また、図7に示すように隣接する2つのノズル群51の間には、領域61が各ノズル群51の一斜辺に沿ってそれぞれ存在している。各領域61内には、ノズル群51の一斜辺方向に沿って互いに離隔した5つの領域62a〜62eが存在している。これら領域62内には、ノズルプレート30にノズル8が形成されるときに形成されたものであって、個別インク流路7と連通しないダミーノズルとなるダミー孔18(図7中黒丸で示す孔)が形成されている。これらダミー孔18は、各ノズル列組53の2つのノズル列52のうち、図7中上側に位置するノズル列52を構成する複数のノズル8と配列方向Aにおいて連続するように1つずつ形成されている。そのため、ダミー孔18は、5つの領域62のうち、ノズル群51の一斜辺方向の両端に位置する2つの領域62a,62e内の各々には、ダミー孔18が1つ形成されている。一方、領域62a,62e以外の3つの領域62b〜62dの各々には、ダミー孔18が2つ形成されている。したがって、1つのノズル群51に係わる複数のダミー孔18は、合計8個形成されていることになる。
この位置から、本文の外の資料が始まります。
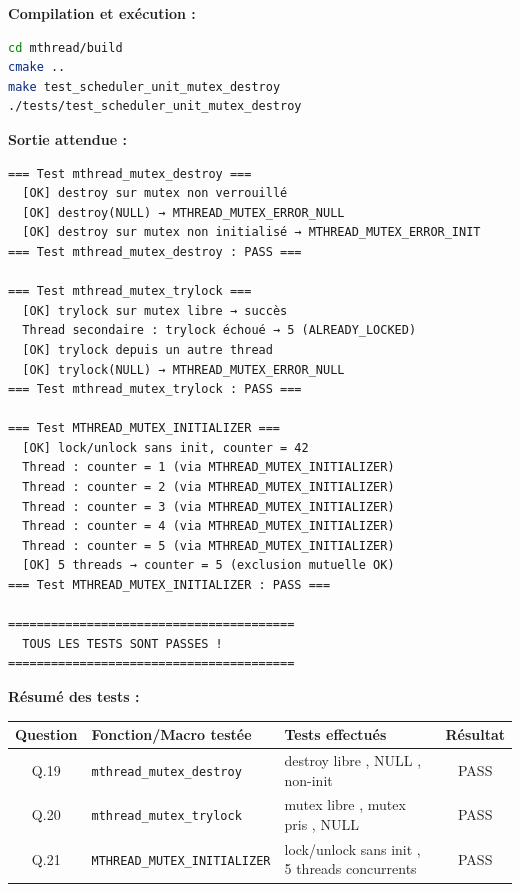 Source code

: \documentclass[11pt,a4paper]{article}
\newcommand{\cmark}{\ding{51}}
\let\oldtexttt\texttt
\renewcommand{\texttt}[1]{\oldtexttt{\color{keyword}#1}}
\begin{document}
\textbf{Compilation et exécution :}
\begin{lstlisting}[language=bash]
cd mthread/build
cmake ..
make test_scheduler_unit_mutex_destroy
./tests/test_scheduler_unit_mutex_destroy
\end{lstlisting}

\textbf{Sortie attendue :}
\begin{lstlisting}[language=text]
=== Test mthread_mutex_destroy ===
  [OK] destroy sur mutex non verrouillé
  [OK] destroy(NULL) → MTHREAD_MUTEX_ERROR_NULL
  [OK] destroy sur mutex non initialisé → MTHREAD_MUTEX_ERROR_INIT
=== Test mthread_mutex_destroy : PASS ===

=== Test mthread_mutex_trylock ===
  [OK] trylock sur mutex libre → succès
  Thread secondaire : trylock échoué → 5 (ALREADY_LOCKED)
  [OK] trylock depuis un autre thread
  [OK] trylock(NULL) → MTHREAD_MUTEX_ERROR_NULL
=== Test mthread_mutex_trylock : PASS ===

=== Test MTHREAD_MUTEX_INITIALIZER ===
  [OK] lock/unlock sans init, counter = 42
  Thread : counter = 1 (via MTHREAD_MUTEX_INITIALIZER)
  Thread : counter = 2 (via MTHREAD_MUTEX_INITIALIZER)
  Thread : counter = 3 (via MTHREAD_MUTEX_INITIALIZER)
  Thread : counter = 4 (via MTHREAD_MUTEX_INITIALIZER)
  Thread : counter = 5 (via MTHREAD_MUTEX_INITIALIZER)
  [OK] 5 threads → counter = 5 (exclusion mutuelle OK)
=== Test MTHREAD_MUTEX_INITIALIZER : PASS ===

========================================
  TOUS LES TESTS SONT PASSES !
========================================
\end{lstlisting}

\textbf{Résumé des tests :}
\begin{center}
\begin{tabular}{|c|l|l|c|}
\hline
\textbf{Question} & \textbf{Fonction/Macro testée} & \textbf{Tests effectués} & \textbf{Résultat} \\
\hline
Q.19 & \texttt{mthread\_mutex\_destroy} & destroy libre \cmark, NULL \cmark, non-init \cmark & PASS \\
\hline
Q.20 & \texttt{mthread\_mutex\_trylock} & mutex libre \cmark, mutex pris \cmark, NULL \cmark & PASS \\
\hline
Q.21 & \texttt{MTHREAD\_MUTEX\_INITIALIZER} & lock/unlock sans init \cmark, 5 threads concurrents \cmark & PASS \\
\hline
\end{tabular}
\end{center}
\end{document}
なお、本実施の形態において、複数のダミー孔18のうち、図7中左側のノズル群51(全体が図示されている方のノズル群51)を構成するノズル列52のノズル8と連続する8個のダミー孔18は、図7中左側のノズル群51の左側斜辺と長辺とを2辺とした平行四辺形領域からノズル群51の台形領域を除くことで形成される三角形領域Z1(図6中に図示)内に形成されているとともに、図7中右側のノズル群51を構成するノズル列52のノズル8と連続する8個のダミー孔18は、図7中右側のノズル群51(全体が図示されていない方のノズル群51)の右側斜辺と長辺とを2辺とした平行四辺形領域からノズル群51の台形領域を除くことで形成される三角形領域Z2(図6中に図示)内に形成されている。このように1つのノズル群51に係わる8個のダミー孔18が、各ノズル群51に係わる三角形領域Z1,Z2内に形成されていることで、2つの領域61も、その三角形領域Z1,Z2内に存在し、且つ領域61の面積が三角形領域Z1,Z2より小さくなっている。
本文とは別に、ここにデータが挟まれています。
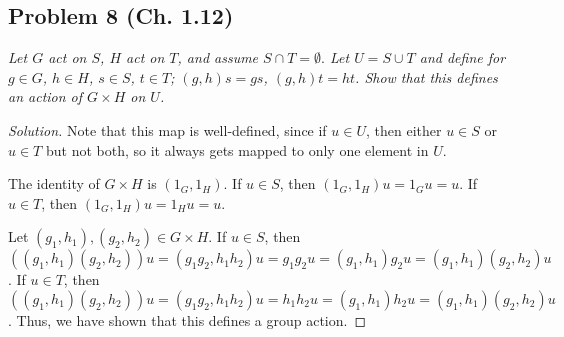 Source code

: \documentclass{article}
\begin{document}
\subsection*{Problem 8 (Ch. 1.12)}
{\it Let $G$ act on $S$, $H$ act on $T$, and assume $S \cap T = \emptyset.$
Let $U = S \cup T$ and define for $g \in G$, $h \in H$, $s \in S$, $t \in T$;
$(g,h)s = gs$, $(g,h)t = ht$.
Show that this defines an action of $G \times H$ on $U$.}
\begin{proof}[Solution]\let\qed\relax
	Note that this map is well-defined,
	since if $u \in U$, then either $u \in S$ or $u \in T$
	but not both,
	so it always gets mapped to only one element in $U$.

	The identity of $G \times H$ is $(1_G, 1_H)$.
	If $u \in S$, then $(1_G, 1_H)u = 1_Gu = u$.
	If $u \in T$, then $(1_G, 1_H)u = 1_Hu = u$.

	Let $(g_1,h_1),(g_2,h_2) \in G \times H$.
	If $u \in S$, then $((g_1,h_1)(g_2,h_2))u = (g_1g_2,h_1h_2)u
	= g_1g_2u = (g_1,h_1)g_2u = (g_1,h_1)(g_2,h_2)u$.
	If $u \in T$, then $((g_1,h_1)(g_2,h_2))u = (g_1g_2,h_1h_2)u
	= h_1h_2u = (g_1,h_1)h_2u = (g_1,h_1)(g_2,h_2)u$.
	Thus, we have shown that this defines a group action.
\end{proof}
\end{document}
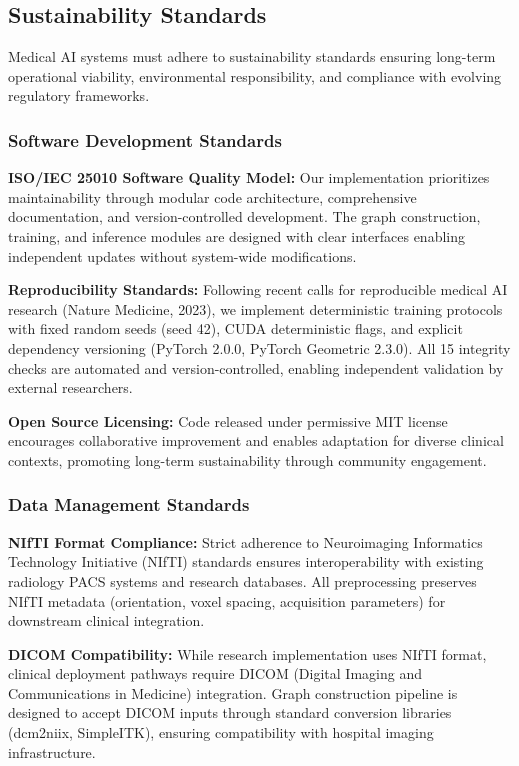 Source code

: \subsection{Sustainability Standards}

Medical AI systems must adhere to sustainability standards ensuring long-term operational viability, environmental responsibility, and compliance with evolving regulatory frameworks.

\subsubsection{Software Development Standards}

\textbf{ISO/IEC 25010 Software Quality Model:} Our implementation prioritizes maintainability through modular code architecture, comprehensive documentation, and version-controlled development. The graph construction, training, and inference modules are designed with clear interfaces enabling independent updates without system-wide modifications.

\textbf{Reproducibility Standards:} Following recent calls for reproducible medical AI research (Nature Medicine, 2023), we implement deterministic training protocols with fixed random seeds (seed 42), CUDA deterministic flags, and explicit dependency versioning (PyTorch 2.0.0, PyTorch Geometric 2.3.0). All 15 integrity checks are automated and version-controlled, enabling independent validation by external researchers.

\textbf{Open Source Licensing:} Code released under permissive MIT license encourages collaborative improvement and enables adaptation for diverse clinical contexts, promoting long-term sustainability through community engagement.

\subsubsection{Data Management Standards}

\textbf{NIfTI Format Compliance:} Strict adherence to Neuroimaging Informatics Technology Initiative (NIfTI) standards ensures interoperability with existing radiology PACS systems and research databases. All preprocessing preserves NIfTI metadata (orientation, voxel spacing, acquisition parameters) for downstream clinical integration.

\textbf{DICOM Compatibility:} While research implementation uses NIfTI format, clinical deployment pathways require DICOM (Digital Imaging and Communications in Medicine) integration. Graph construction pipeline is designed to accept DICOM inputs through standard conversion libraries (dcm2niix, SimpleITK), ensuring compatibility with hospital imaging infrastructure.

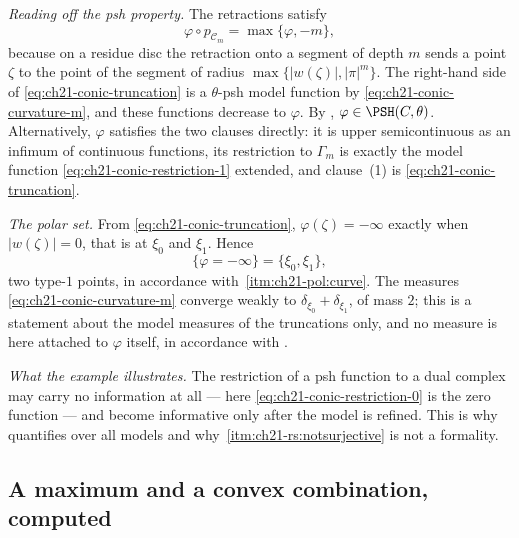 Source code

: \begin{example}
\emph{Reading off the psh property.}  The retractions satisfy
\begin{equation}
\label{eq:ch21-conic-truncation}
 \varphi\circ p_{\mathcal C_m}=\max\{\varphi,-m\},
\end{equation}
because on a residue disc the retraction onto a segment of depth \(m\) sends
a point \(\zeta\) to the point of the segment of radius
\(\max\{|w(\zeta)|,|\pi|^m\}\).  The right-hand side of
\eqref{eq:ch21-conic-truncation} is a \(\theta\)-psh model function by
\eqref{eq:ch21-conic-curvature-m}, and these functions decrease to
\(\varphi\).  By ,
\(\varphi\in\PSH(C,\theta)\).  Alternatively, \(\varphi\) satisfies the two
clauses directly: it is upper semicontinuous as an infimum of continuous
functions, its restriction to \(\Gamma_m\) is exactly the model function
\eqref{eq:ch21-conic-restriction-1} extended, and clause~(1) is
\eqref{eq:ch21-conic-truncation}.

\emph{The polar set.}  From \eqref{eq:ch21-conic-truncation},
\(\varphi(\zeta)=-\infty\) exactly when \(|w(\zeta)|=0\), that is at
\(\xi_0\) and \(\xi_1\).  Hence
\[
 \{\varphi=-\infty\}=\{\xi_0,\xi_1\},
\]
two type-\(1\) points, in accordance with
\,\cref{itm:ch21-pol:curve}.  The measures
\eqref{eq:ch21-conic-curvature-m} converge weakly to
\(\delta_{\xi_0}+\delta_{\xi_1}\), of mass \(2\); this is a statement about
the model measures of the truncations only, and no measure is here attached
to \(\varphi\) itself, in accordance with .

\emph{What the example illustrates.}  The restriction of a psh function to
a dual complex may carry no information at all --- here
\eqref{eq:ch21-conic-restriction-0} is the zero function --- and become
informative only after the model is refined.  This is why
 quantifies over all models and why
\,\cref{itm:ch21-rs:notsurjective} is not
a formality.
\end{example}

\subsection{A maximum and a convex combination, computed}
\label{sec:ch21-worked-max}

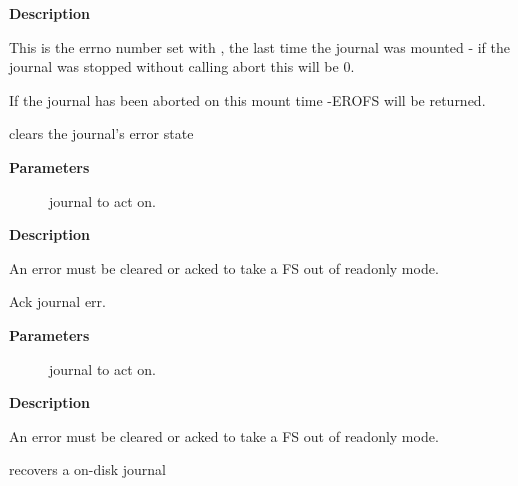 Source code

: \documentclass[a4paper,8pt,english]{sphinxmanual}
\begin{document}
\textbf{Description}

This is the errno number set with {\hyperref[filesystems/index:c.jbd2_journal_abort]{\emph{}}}, the last
time the journal was mounted - if the journal was stopped
without calling abort this will be 0.

If the journal has been aborted on this mount time -EROFS will
be returned.

\begin{fulllineitems}
\label{filesystems/index:c.jbd2_journal_clear_err}
clears the journal's error state

\end{fulllineitems}


\textbf{Parameters}
\begin{description}
\item[{}] \leavevmode
journal to act on.

\end{description}

\textbf{Description}

An error must be cleared or acked to take a FS out of readonly
mode.

\begin{fulllineitems}
\label{filesystems/index:c.jbd2_journal_ack_err}
Ack journal err.

\end{fulllineitems}


\textbf{Parameters}
\begin{description}
\item[{}] \leavevmode
journal to act on.

\end{description}

\textbf{Description}

An error must be cleared or acked to take a FS out of readonly
mode.

\begin{fulllineitems}
\label{filesystems/index:c.jbd2_journal_recover}
recovers a on-disk journal

\end{fulllineitems}
\end{document}
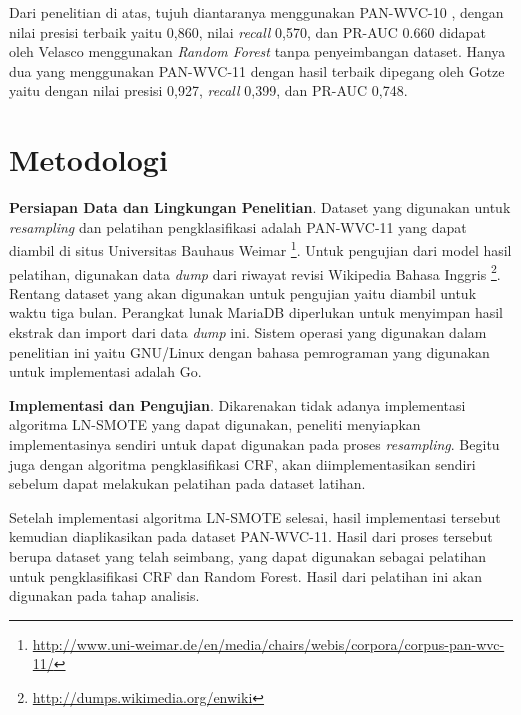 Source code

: \documentclass[12pt,a4paper,titlepage]{article}
\begin{document}
Dari penelitian di atas, tujuh diantaranya menggunakan PAN-WVC-10
\cite{gotze2014advanced}
\cite{mola2012wikipedia}
\cite{wang2010got}
\cite{adler2010detecting}
\cite{adler2011wikipedia}
\cite{west2011multilingual}
\cite{harpalani2011language}
, dengan nilai presisi terbaik yaitu 0,860, nilai \textit{recall} 0,570, dan PR-AUC 0.660 didapat oleh Velasco menggunakan \textit{Random Forest} tanpa penyeimbangan dataset.
Hanya dua yang menggunakan PAN-WVC-11
\cite{gotze2014advanced}
\cite{west2011multilingual}
dengan hasil terbaik dipegang oleh Gotze yaitu dengan nilai presisi 0,927, \textit{recall} 0,399, dan PR-AUC 0,748.


\section{Metodologi}\label{sec:metodologi}

\textbf{Persiapan Data dan Lingkungan Penelitian}.
Dataset yang digunakan untuk \textit{resampling} dan pelatihan pengklasifikasi adalah PAN-WVC-11 yang dapat diambil di situs Universitas Bauhaus Weimar \footnote{\RaggedRight\url{http://www.uni-weimar.de/en/media/chairs/webis/corpora/corpus-pan-wvc-11/}}.
Untuk pengujian dari model hasil pelatihan, digunakan data \textit{dump} dari riwayat revisi Wikipedia Bahasa Inggris \footnote{\url{http://dumps.wikimedia.org/enwiki}}.
Rentang dataset yang akan digunakan untuk pengujian yaitu diambil untuk waktu tiga bulan.
Perangkat lunak MariaDB diperlukan untuk menyimpan hasil ekstrak dan import dari data \textit{dump} ini.
Sistem operasi yang digunakan dalam penelitian ini yaitu GNU/Linux dengan bahasa pemrograman yang digunakan untuk implementasi adalah Go.

\textbf{Implementasi dan Pengujian}.
Dikarenakan tidak adanya implementasi algoritma LN-SMOTE yang dapat digunakan, peneliti menyiapkan implementasinya sendiri untuk dapat digunakan pada proses \textit{resampling}.
Begitu juga dengan algoritma pengklasifikasi CRF, akan diimplementasikan sendiri sebelum dapat melakukan pelatihan pada dataset latihan.

Setelah implementasi algoritma LN-SMOTE selesai, hasil implementasi tersebut kemudian diaplikasikan pada dataset PAN-WVC-11.
Hasil dari proses tersebut berupa dataset yang telah seimbang, yang dapat digunakan sebagai pelatihan untuk pengklasifikasi CRF dan Random Forest.
Hasil dari pelatihan ini akan digunakan pada tahap analisis.
\end{document}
また、図7中右側のノズル群51の斜辺近傍に形成されるダミー孔18は、図7中右側のノズル群51が左側のノズル群51と反対方向を向くように配置されているので、図7中左側のノズル群51の一斜辺近傍に形成された複数のダミー孔18が左右逆に形成された状態と同じ状態に形成される。図7に示すように隣接するノズル群51の2つの領域61同士は、方向Cについてオーバーラップするように配置されているので、隣接するノズル群51の斜辺同士を近づけることが可能となる。また、隣接する2つのノズル群51を方向Cにおいてオーバーラップするように配置することで、2つのノズル群51に属するすべてのノズル8を配列方向Aに延びる直線上に射影したときにすべての射影点を切れ目なく600dpiに相当する間隔で配列することが可能となる。これにより、隣接する2つのノズル群51が離れていても切れ目のない画像を形成することができる。以上の構成により、図7に示すように隣接するノズル群51同士をノズルプレート30の長手方向(配列方向A)において近づけつつ、ノズルプレート30の短手方向(方向C)において近づけることが可能になり、ノズルプレート30の長手方向及び短手方向の長さを小さくすることが可能になる。加えて、流路ユニット4に接着される4つのアクチュエータユニット21も隣接するアクチュエータユニット21の斜辺同士を近づけて配置することが可能になるので、流路ユニット4全体の平面領域を小さくすることが可能になり、インクジェットヘッド1の小型化を図ることができる。なお、ノズルプレート30にノズル8及びダミー孔18を形成する製造方法については後述する。以上の説明からわかるとおり、本実施の形態におけるインクジェットヘッド1は、平行に配列するノズル列52を複数有する、いわゆるマルチラインヘッドである。マルチラインヘッドは、複数のノズル列52に属するすべてのノズル8に関して、それら各々のノズル列方向における位置がすべて異なっていることが構成上の特徴である。そして、印字の際には、ノズル列52の各々を記録媒体上の一の直線上に対向するように順次位置決めしつつインクを吐出させるように制御する。これにより、ノズル列方向の解像度を高くするものである。
<流路ユニット全体の詳細>
図4に戻って、アクチュエータユニット21の貼付範囲内には、多数の圧力室10からなる圧力室群9が形成されている。圧力室群9は、アクチュエータユニット21の貼付範囲とほぼ同じ大きさの台形形状を有している。圧力室群9は、各アクチュエータユニット21について1つずつ形成されている。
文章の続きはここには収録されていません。